» **TASK DETAILS**: From the data below, please reproduce exactly everything from the line that contains "Avoid swallowing errors" down to the line that contains "## Don't pass", with both ends included.

» **DATA SUPPLIED**:

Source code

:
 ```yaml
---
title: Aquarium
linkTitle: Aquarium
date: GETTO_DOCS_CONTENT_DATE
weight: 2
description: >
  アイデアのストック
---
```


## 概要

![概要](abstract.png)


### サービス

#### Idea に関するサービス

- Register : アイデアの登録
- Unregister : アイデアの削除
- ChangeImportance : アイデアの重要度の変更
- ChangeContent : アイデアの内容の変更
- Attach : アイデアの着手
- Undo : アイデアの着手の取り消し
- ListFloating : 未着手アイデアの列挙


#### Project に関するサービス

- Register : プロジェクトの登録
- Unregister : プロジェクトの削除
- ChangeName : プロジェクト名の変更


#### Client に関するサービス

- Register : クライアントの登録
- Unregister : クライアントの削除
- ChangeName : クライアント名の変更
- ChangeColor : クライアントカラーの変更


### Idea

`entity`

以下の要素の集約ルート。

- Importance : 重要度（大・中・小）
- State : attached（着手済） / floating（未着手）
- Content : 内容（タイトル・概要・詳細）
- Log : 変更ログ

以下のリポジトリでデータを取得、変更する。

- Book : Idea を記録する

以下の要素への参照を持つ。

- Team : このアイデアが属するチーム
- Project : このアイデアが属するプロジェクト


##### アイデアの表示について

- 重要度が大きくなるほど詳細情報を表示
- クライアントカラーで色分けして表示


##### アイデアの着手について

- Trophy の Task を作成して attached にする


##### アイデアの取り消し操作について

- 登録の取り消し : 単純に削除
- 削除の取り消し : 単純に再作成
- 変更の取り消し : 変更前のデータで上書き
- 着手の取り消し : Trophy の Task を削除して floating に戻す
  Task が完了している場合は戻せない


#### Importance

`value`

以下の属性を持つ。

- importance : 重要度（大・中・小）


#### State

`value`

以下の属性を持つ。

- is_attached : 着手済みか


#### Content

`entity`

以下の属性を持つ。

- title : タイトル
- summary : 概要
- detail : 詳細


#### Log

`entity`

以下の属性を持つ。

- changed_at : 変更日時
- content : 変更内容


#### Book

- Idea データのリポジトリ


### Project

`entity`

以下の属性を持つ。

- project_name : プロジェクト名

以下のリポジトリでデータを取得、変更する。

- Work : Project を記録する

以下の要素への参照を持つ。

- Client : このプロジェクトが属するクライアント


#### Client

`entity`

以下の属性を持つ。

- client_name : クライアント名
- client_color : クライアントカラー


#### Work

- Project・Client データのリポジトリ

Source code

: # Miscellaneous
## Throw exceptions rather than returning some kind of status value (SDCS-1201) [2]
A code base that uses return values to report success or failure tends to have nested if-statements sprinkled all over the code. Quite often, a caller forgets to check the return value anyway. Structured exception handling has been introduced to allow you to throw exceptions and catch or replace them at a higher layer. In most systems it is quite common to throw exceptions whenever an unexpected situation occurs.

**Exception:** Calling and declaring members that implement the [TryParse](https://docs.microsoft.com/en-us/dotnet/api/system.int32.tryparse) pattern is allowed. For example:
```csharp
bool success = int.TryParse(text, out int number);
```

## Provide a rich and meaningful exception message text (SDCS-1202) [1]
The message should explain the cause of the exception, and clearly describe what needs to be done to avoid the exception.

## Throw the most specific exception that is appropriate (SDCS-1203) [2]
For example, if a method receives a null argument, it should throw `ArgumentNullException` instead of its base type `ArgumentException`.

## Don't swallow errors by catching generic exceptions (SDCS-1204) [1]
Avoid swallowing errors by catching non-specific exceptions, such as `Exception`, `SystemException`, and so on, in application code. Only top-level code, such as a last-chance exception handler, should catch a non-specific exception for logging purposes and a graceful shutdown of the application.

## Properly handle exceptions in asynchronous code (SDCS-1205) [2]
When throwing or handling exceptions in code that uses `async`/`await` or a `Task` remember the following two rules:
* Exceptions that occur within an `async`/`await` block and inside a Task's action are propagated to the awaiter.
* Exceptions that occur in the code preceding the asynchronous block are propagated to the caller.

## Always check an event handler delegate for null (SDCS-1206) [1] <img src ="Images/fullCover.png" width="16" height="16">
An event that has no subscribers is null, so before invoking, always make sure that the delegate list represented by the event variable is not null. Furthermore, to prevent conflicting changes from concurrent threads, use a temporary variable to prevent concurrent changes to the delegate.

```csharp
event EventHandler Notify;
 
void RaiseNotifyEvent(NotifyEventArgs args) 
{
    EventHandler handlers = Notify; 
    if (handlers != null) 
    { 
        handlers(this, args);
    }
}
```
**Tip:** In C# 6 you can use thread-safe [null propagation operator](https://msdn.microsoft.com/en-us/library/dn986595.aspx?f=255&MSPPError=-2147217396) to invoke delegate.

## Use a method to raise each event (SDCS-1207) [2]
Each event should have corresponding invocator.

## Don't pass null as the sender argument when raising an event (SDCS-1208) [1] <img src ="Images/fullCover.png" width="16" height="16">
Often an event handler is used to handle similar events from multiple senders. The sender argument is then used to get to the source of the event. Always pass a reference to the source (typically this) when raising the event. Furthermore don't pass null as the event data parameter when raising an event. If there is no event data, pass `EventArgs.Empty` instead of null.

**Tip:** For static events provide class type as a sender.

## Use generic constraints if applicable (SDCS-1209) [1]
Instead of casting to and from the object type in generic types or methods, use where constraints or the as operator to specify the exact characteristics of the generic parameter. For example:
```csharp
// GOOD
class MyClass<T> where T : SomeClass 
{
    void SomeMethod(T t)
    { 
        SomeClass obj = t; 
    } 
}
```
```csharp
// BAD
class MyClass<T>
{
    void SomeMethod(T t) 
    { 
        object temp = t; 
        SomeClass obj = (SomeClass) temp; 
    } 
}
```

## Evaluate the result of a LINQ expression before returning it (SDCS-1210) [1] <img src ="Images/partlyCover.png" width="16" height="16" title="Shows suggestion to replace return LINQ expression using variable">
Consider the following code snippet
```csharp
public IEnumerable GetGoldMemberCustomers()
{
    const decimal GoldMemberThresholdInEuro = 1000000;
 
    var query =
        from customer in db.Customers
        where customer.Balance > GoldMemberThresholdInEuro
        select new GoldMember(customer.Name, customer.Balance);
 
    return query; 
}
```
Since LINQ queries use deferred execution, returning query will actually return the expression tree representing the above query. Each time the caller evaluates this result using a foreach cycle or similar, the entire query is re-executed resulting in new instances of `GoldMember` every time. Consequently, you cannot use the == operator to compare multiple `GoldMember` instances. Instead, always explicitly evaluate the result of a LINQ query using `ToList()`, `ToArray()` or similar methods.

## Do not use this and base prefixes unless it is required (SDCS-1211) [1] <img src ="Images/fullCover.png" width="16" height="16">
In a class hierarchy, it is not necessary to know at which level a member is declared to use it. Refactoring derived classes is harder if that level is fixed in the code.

» **SOLUTION TO THE PROBLEM**:
Avoid swallowing errors by catching non-specific exceptions, such as `Exception`, `SystemException`, and so on, in application code. Only top-level code, such as a last-chance exception handler, should catch a non-specific exception for logging purposes and a graceful shutdown of the application.

## Properly handle exceptions in asynchronous code (SDCS-1205) [2]
When throwing or handling exceptions in code that uses `async`/`await` or a `Task` remember the following two rules:
* Exceptions that occur within an `async`/`await` block and inside a Task's action are propagated to the awaiter.
* Exceptions that occur in the code preceding the asynchronous block are propagated to the caller.

## Always check an event handler delegate for null (SDCS-1206) [1] <img src ="Images/fullCover.png" width="16" height="16">
An event that has no subscribers is null, so before invoking, always make sure that the delegate list represented by the event variable is not null. Furthermore, to prevent conflicting changes from concurrent threads, use a temporary variable to prevent concurrent changes to the delegate.

```csharp
event EventHandler Notify;
 
void RaiseNotifyEvent(NotifyEventArgs args) 
{
    EventHandler handlers = Notify; 
    if (handlers != null) 
    { 
        handlers(this, args);
    }
}
```
**Tip:** In C# 6 you can use thread-safe [null propagation operator](https://msdn.microsoft.com/en-us/library/dn986595.aspx?f=255&MSPPError=-2147217396) to invoke delegate.

## Use a method to raise each event (SDCS-1207) [2]
Each event should have corresponding invocator.

## Don't pass null as the sender argument when raising an event (SDCS-1208) [1] <img src ="Images/fullCover.png" width="16" height="16">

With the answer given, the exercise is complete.